2.- In the search of biomarkers, it was found that a protein expressed by forebrain astrocytes is differentially present in the cerebrospinal fluid of rats exposed to stress,: this protein is the glycolitic enzyme Aldolase C (Sandoval et al., 2013). Aldolase C increases over 8 times after stress by restraint, but is not detectable after immobilization.

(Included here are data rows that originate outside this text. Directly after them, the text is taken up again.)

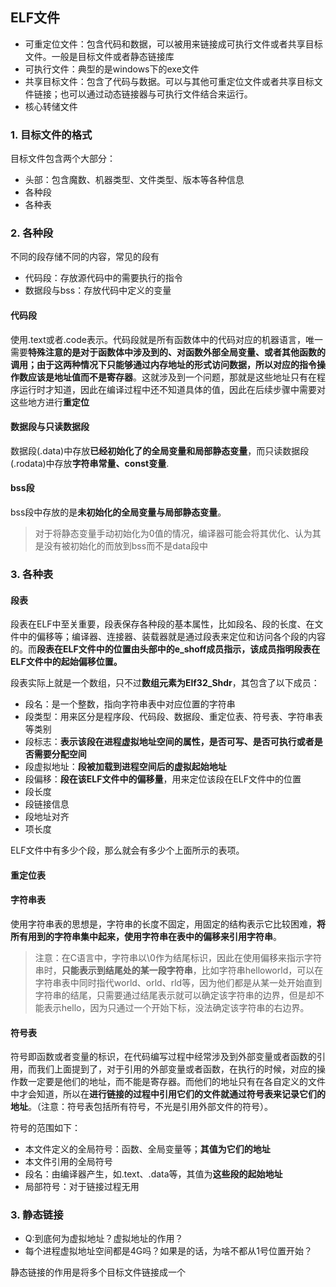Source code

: ## ELF文件

* 可重定位文件：包含代码和数据，可以被用来链接成可执行文件或者共享目标文件。一般是目标文件或者静态链接库
* 可执行文件：典型的是windows下的exe文件
* 共享目标文件：包含了代码与数据。可以与其他可重定位文件或者共享目标文件链接；也可以通过动态链接器与可执行文件结合来运行。
* 核心转储文件

### 1. 目标文件的格式

目标文件包含两个大部分：

* 头部：包含魔数、机器类型、文件类型、版本等各种信息
* 各种段
* 各种表

### 2. 各种段

不同的段存储不同的内容，常见的段有

* 代码段：存放源代码中的需要执行的指令
* 数据段与bss：存放代码中定义的变量

#### 代码段

使用.text或者.code表示。代码段就是所有函数体中的代码对应的机器语言，唯一需要**特殊注意的是对于函数体中涉及到的、对函数外部全局变量、或者其他函数的调用；由于这两种情况下只能够通过内存地址的形式访问数据，所以对应的指令操作数应该是地址值而不是寄存器**。这就涉及到一个问题，那就是这些地址只有在程序运行时才知道，因此在编译过程中还不知道具体的值，因此在后续步骤中需要对这些地方进行**重定位**

#### 数据段与只读数据段

数据段(.data)中存放**已经初始化了的全局变量和局部静态变量**，而只读数据段(.rodata)中存放**字符串常量、const变量**.

#### bss段

bss段中存放的是**未初始化的全局变量与局部静态变量**。

> 对于将静态变量手动初始化为0值的情况，编译器可能会将其优化、认为其是没有被初始化的而放到bss而不是data段中

### 3. 各种表

#### 段表

段表在ELF中至关重要，段表保存各种段的基本属性，比如段名、段的长度、在文件中的偏移等；编译器、连接器、装载器就是通过段表来定位和访问各个段的内容的。而**段表在ELF文件中的位置由头部中的e_shoff成员指示，该成员指明段表在ELF文件中的起始偏移位置。**

段表实际上就是一个数组，只不过**数组元素为Elf32_Shdr**，其包含了以下成员：

* 段名：是一个整数，指向字符串表中对应位置的字符串
* 段类型：用来区分是程序段、代码段、数据段、重定位表、符号表、字符串表等类别
* 段标志：**表示该段在进程虚拟地址空间的属性，是否可写、是否可执行或者是否需要分配空间**
* 段虚拟地址：**段被加载到进程空间后的虚拟起始地址**
* 段偏移：**段在该ELF文件中的偏移量**，用来定位该段在ELF文件中的位置
* 段长度
* 段链接信息
* 段地址对齐
* 项长度

ELF文件中有多少个段，那么就会有多少个上面所示的表项。

#### 重定位表



#### 字符串表

使用字符串表的思想是，字符串的长度不固定，用固定的结构表示它比较困难，**将所有用到的字符串集中起来，使用字符串在表中的偏移来引用字符串**。

> 注意：在C语言中，字符串以\0作为结尾标识，因此在使用偏移来指示字符串时，**只能表示到结尾处的某一段字符串**，比如字符串helloworld，可以在字符串表中同时指代world、orld、rld等，因为他们都是从某一处开始直到字符串的结尾，只需要通过结尾表示就可以确定该字符串的边界，但是却不能表示hello，因为只通过一个开始下标，没法确定该字符串的右边界。

#### 符号表

符号即函数或者变量的标识，在代码编写过程中经常涉及到外部变量或者函数的引用，而我们上面提到了，对于引用的外部变量或者函数，在执行的时候，对应的操作数一定要是他们的地址，而不能是寄存器。而他们的地址只有在各自定义的文件中才会知道，所以在**进行链接的过程中引用它们的文件就通过符号表来记录它们的地址**。（注意：符号表包括所有符号，不光是引用外部文件的符号）。

符号的范围如下：

* 本文件定义的全局符号：函数、全局变量等；**其值为它们的地址**
* 本文件引用的全局符号
* 段名：由编译器产生，如.text、.data等，其值为**这些段的起始地址**
* 局部符号：对于链接过程无用

### 3. 静态链接

* Q:到底何为虚拟地址？虚拟地址的作用？
* 每个进程虚拟地址空间都是4G吗？如果是的话，为啥不都从1号位置开始？

静态链接的作用是将多个目标文件链接成一个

It is shown for the first time that the behavioral effects produced by different types of stress respond selectively to antidepressant drugs in two animal models, and this is characterized by a protein biomarker. The translation of these findings into the clinic needs further studies and the assessment molecular marker panels that would help to predict subtypes of diseases, preferential treatments or help to monitor treatment response. This study is a milestone in the search of biomarkers in animal models and the selective action of antidepressant therapy. Understanding the participation of forebrain astrocytes in the stress response will help to unravel underlying mechanisms and will hopefully booster the rational design of new antidepressant therapies.